◆ **Your task**:
Find, in the records below, the line that contains "- Suivre les" and the line that contains "the course [schedule](schedule.md).". Copy those two lines and everything between them exactly, but not the pictures.

◆ **Source material**:
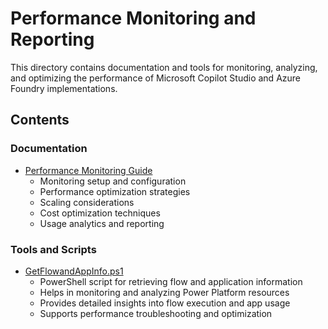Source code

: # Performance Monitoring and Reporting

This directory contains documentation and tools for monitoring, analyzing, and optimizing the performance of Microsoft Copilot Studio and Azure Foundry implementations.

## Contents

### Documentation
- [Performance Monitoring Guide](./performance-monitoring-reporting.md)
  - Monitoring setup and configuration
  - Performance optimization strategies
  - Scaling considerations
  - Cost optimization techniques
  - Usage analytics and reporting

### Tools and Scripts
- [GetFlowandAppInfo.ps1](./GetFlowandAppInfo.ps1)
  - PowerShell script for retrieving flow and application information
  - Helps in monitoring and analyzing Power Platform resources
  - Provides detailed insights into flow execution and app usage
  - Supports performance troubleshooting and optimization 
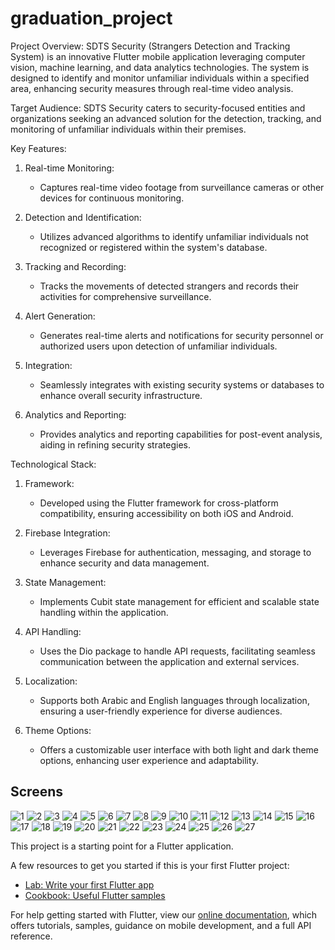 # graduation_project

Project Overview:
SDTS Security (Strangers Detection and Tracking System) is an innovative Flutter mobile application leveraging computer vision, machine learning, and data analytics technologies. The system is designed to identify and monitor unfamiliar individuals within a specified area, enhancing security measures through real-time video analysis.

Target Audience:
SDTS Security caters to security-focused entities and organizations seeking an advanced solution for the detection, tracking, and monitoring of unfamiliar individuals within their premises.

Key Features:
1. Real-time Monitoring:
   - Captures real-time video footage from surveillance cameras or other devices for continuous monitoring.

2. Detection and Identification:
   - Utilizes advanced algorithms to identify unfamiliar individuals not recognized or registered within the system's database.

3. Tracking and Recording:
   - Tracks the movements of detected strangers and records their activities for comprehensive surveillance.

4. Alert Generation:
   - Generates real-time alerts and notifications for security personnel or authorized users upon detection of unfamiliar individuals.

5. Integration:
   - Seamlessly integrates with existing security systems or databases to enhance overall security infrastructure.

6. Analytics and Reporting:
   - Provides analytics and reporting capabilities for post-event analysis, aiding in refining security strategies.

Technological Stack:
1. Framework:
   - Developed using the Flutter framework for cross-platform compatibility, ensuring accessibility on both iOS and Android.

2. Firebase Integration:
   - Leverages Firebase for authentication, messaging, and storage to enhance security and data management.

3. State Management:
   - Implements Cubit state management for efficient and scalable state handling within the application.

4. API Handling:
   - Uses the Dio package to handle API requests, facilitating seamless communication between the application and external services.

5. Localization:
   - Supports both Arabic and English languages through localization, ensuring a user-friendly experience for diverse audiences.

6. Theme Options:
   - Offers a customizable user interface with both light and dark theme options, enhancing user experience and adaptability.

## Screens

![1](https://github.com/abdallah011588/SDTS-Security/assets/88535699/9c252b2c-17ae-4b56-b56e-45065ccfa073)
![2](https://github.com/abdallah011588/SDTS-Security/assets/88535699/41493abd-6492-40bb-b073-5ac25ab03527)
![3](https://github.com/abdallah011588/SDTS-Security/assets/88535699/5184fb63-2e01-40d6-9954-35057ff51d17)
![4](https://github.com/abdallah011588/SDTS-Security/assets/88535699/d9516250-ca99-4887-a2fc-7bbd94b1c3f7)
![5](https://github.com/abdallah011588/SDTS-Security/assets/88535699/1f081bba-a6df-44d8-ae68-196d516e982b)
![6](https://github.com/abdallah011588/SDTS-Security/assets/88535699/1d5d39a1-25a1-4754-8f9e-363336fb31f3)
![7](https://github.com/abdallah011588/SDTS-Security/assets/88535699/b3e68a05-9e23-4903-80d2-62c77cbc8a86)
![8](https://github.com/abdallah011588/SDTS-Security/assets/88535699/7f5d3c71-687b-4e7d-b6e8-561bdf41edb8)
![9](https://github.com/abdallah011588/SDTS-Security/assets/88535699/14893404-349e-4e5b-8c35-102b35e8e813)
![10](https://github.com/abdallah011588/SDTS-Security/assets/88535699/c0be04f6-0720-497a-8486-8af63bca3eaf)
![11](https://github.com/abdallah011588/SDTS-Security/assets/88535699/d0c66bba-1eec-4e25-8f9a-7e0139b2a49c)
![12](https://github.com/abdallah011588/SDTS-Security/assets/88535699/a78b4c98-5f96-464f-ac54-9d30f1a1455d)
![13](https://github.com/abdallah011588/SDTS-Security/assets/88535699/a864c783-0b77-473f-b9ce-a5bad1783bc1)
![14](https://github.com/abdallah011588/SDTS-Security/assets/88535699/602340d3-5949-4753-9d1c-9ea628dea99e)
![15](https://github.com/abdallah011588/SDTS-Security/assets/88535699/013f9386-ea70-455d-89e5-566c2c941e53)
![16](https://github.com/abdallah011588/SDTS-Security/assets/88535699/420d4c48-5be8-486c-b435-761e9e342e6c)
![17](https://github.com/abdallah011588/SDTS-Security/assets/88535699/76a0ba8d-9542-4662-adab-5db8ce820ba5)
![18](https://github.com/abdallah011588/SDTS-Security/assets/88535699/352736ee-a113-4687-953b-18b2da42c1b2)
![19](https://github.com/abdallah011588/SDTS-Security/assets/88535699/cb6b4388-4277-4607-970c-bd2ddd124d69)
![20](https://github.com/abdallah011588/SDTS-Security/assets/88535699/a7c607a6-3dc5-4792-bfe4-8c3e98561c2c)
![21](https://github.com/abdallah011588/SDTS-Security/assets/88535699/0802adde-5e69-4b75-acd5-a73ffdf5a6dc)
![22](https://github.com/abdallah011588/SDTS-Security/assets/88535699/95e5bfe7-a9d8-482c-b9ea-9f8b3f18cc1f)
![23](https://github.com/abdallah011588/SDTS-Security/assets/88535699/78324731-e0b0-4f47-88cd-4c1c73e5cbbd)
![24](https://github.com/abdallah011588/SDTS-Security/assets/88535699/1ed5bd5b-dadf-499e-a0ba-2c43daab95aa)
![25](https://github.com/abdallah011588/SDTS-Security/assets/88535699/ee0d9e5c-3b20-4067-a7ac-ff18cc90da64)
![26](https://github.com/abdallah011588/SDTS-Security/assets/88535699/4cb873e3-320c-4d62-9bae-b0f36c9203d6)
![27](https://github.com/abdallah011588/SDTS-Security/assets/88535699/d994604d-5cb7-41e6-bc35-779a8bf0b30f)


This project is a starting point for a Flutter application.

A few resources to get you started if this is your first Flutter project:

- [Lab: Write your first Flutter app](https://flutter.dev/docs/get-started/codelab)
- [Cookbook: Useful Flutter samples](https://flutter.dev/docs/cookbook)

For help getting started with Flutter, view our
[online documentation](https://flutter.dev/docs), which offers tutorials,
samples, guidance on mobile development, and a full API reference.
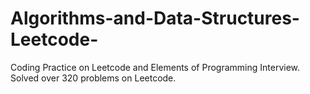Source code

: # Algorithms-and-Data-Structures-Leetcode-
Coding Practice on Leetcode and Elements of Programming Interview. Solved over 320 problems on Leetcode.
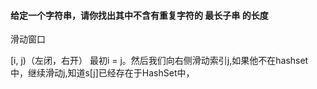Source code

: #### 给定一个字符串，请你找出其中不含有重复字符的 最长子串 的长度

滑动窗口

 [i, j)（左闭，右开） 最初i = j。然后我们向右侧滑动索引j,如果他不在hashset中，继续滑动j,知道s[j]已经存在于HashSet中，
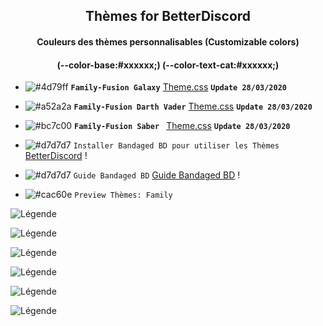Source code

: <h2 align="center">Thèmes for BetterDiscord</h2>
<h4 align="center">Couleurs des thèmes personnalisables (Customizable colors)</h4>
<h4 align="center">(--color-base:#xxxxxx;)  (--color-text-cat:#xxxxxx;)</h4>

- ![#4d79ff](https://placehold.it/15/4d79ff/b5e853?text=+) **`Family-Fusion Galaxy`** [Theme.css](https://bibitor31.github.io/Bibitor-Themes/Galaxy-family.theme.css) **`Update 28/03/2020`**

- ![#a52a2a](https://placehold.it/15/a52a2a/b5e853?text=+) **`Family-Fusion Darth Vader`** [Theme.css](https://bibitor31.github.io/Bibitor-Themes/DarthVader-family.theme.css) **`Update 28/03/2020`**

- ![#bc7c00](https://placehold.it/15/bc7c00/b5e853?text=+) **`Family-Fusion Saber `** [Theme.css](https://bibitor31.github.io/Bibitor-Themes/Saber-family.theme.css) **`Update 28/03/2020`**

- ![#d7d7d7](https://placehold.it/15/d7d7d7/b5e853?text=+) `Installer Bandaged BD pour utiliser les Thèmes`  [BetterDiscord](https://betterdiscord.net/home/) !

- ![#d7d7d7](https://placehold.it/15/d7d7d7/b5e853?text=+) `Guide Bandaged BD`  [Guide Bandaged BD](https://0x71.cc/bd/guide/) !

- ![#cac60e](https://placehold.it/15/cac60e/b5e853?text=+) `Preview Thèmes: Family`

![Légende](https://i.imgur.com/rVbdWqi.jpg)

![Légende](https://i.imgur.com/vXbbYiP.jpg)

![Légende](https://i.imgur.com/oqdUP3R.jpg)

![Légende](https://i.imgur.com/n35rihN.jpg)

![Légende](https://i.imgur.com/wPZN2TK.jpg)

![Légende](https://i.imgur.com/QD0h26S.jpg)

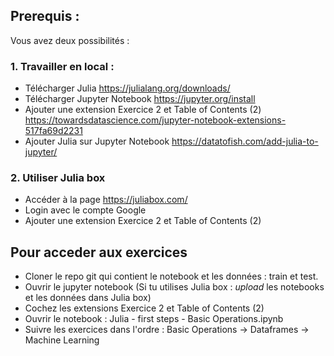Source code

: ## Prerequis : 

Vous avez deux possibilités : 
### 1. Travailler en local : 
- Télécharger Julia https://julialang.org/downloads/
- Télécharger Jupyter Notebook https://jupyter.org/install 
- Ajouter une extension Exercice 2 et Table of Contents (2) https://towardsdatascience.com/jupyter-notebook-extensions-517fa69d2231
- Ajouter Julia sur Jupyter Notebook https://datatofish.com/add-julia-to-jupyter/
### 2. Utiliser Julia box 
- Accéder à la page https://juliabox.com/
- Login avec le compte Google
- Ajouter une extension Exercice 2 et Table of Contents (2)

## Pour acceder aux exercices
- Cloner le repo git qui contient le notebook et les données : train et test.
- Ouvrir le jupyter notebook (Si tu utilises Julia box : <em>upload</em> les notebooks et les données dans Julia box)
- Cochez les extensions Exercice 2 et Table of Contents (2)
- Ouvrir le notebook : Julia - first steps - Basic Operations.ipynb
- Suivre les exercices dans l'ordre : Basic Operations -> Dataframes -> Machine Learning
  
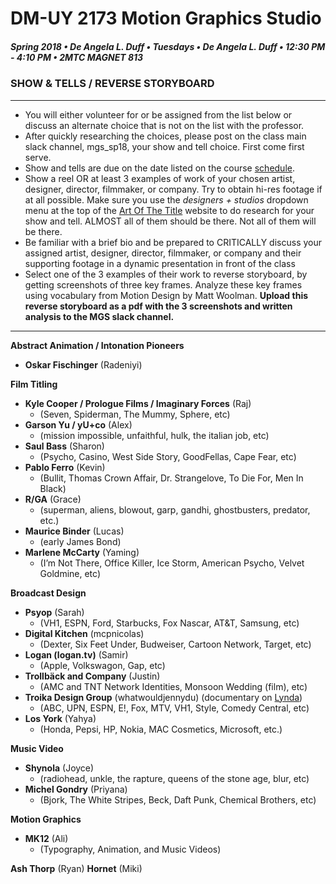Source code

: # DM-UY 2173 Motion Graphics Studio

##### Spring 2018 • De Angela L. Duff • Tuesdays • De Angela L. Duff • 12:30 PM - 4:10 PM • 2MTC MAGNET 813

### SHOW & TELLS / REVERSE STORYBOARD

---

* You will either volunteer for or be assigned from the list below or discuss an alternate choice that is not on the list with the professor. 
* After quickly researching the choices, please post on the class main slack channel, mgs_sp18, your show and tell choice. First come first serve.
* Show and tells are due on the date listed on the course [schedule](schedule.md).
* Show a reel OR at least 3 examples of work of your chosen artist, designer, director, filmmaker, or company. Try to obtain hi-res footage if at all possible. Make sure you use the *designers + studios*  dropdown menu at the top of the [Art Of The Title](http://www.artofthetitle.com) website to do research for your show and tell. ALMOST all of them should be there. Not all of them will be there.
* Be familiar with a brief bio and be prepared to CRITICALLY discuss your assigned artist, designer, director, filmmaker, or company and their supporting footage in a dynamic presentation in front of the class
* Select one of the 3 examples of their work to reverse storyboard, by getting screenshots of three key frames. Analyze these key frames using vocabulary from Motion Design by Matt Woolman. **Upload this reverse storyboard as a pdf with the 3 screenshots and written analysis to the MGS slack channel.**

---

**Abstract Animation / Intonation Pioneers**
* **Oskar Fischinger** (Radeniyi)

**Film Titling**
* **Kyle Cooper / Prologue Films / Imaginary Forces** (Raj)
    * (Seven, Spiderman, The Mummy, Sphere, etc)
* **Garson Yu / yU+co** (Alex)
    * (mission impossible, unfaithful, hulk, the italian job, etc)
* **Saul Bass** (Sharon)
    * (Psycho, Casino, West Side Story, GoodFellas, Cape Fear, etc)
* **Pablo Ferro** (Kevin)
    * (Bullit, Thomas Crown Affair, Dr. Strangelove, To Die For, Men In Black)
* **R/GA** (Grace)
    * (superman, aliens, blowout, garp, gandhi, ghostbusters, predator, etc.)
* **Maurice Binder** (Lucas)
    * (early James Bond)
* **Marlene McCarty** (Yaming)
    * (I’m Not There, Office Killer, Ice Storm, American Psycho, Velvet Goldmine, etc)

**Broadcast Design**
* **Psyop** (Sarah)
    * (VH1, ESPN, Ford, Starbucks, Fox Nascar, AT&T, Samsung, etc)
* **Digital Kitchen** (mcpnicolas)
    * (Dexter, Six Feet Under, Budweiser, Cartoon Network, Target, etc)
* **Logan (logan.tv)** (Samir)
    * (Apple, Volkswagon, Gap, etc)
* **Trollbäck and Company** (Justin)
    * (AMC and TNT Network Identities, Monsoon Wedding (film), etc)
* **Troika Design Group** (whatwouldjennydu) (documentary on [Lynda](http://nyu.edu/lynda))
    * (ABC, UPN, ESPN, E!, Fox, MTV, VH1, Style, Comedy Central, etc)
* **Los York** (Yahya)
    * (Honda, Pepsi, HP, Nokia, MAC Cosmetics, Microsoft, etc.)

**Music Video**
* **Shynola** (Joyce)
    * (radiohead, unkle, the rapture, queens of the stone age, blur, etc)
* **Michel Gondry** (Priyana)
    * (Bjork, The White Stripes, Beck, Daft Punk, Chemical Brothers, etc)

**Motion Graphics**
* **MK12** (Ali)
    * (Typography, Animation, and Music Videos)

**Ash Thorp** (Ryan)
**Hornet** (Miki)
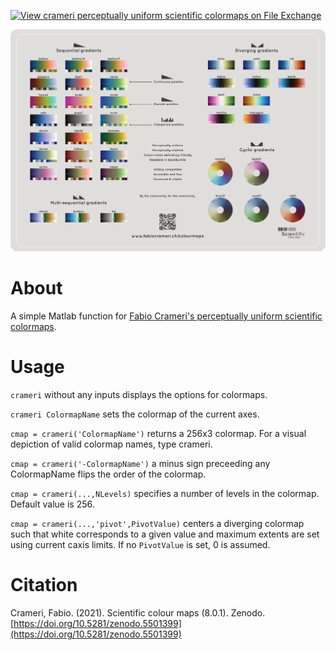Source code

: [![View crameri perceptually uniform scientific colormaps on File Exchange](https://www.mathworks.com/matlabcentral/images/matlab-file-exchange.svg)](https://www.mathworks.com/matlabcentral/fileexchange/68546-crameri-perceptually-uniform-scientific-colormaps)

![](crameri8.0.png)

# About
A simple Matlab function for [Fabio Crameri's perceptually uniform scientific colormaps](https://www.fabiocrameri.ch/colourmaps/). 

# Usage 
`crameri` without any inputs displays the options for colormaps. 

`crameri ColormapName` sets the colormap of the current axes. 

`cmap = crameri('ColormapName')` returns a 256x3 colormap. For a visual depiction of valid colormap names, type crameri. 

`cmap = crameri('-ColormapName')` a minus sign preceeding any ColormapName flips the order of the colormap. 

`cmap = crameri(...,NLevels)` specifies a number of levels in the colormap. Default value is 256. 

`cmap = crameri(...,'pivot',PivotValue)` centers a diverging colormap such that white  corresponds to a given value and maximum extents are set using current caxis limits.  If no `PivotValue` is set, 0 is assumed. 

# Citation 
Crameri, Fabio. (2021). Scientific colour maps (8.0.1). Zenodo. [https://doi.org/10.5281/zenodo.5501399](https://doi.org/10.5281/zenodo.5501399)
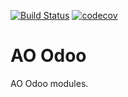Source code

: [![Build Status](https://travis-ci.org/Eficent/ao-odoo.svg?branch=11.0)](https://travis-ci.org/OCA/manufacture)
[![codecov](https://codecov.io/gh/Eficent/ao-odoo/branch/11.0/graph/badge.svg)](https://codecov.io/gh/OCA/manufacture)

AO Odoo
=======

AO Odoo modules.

◆ **Finished task**:
- Suivre les exercices dans l'ordre : Basic Operations -> Dataframes -> Machine Learning
  
Source code

: # DM-UY 2173 Motion Graphics Studio

##### Spring 2018 • De Angela L. Duff • Tuesdays • De Angela L. Duff • 12:30 PM - 4:10 PM • 2MTC MAGNET 813

### SHOW & TELLS / REVERSE STORYBOARD

---

* You will either volunteer for or be assigned from the list below or discuss an alternate choice that is not on the list with the professor. 
* After quickly researching the choices, please post on the class main slack channel, mgs_sp18, your show and tell choice. First come first serve.
* Show and tells are due on the date listed on the course [schedule](schedule.md).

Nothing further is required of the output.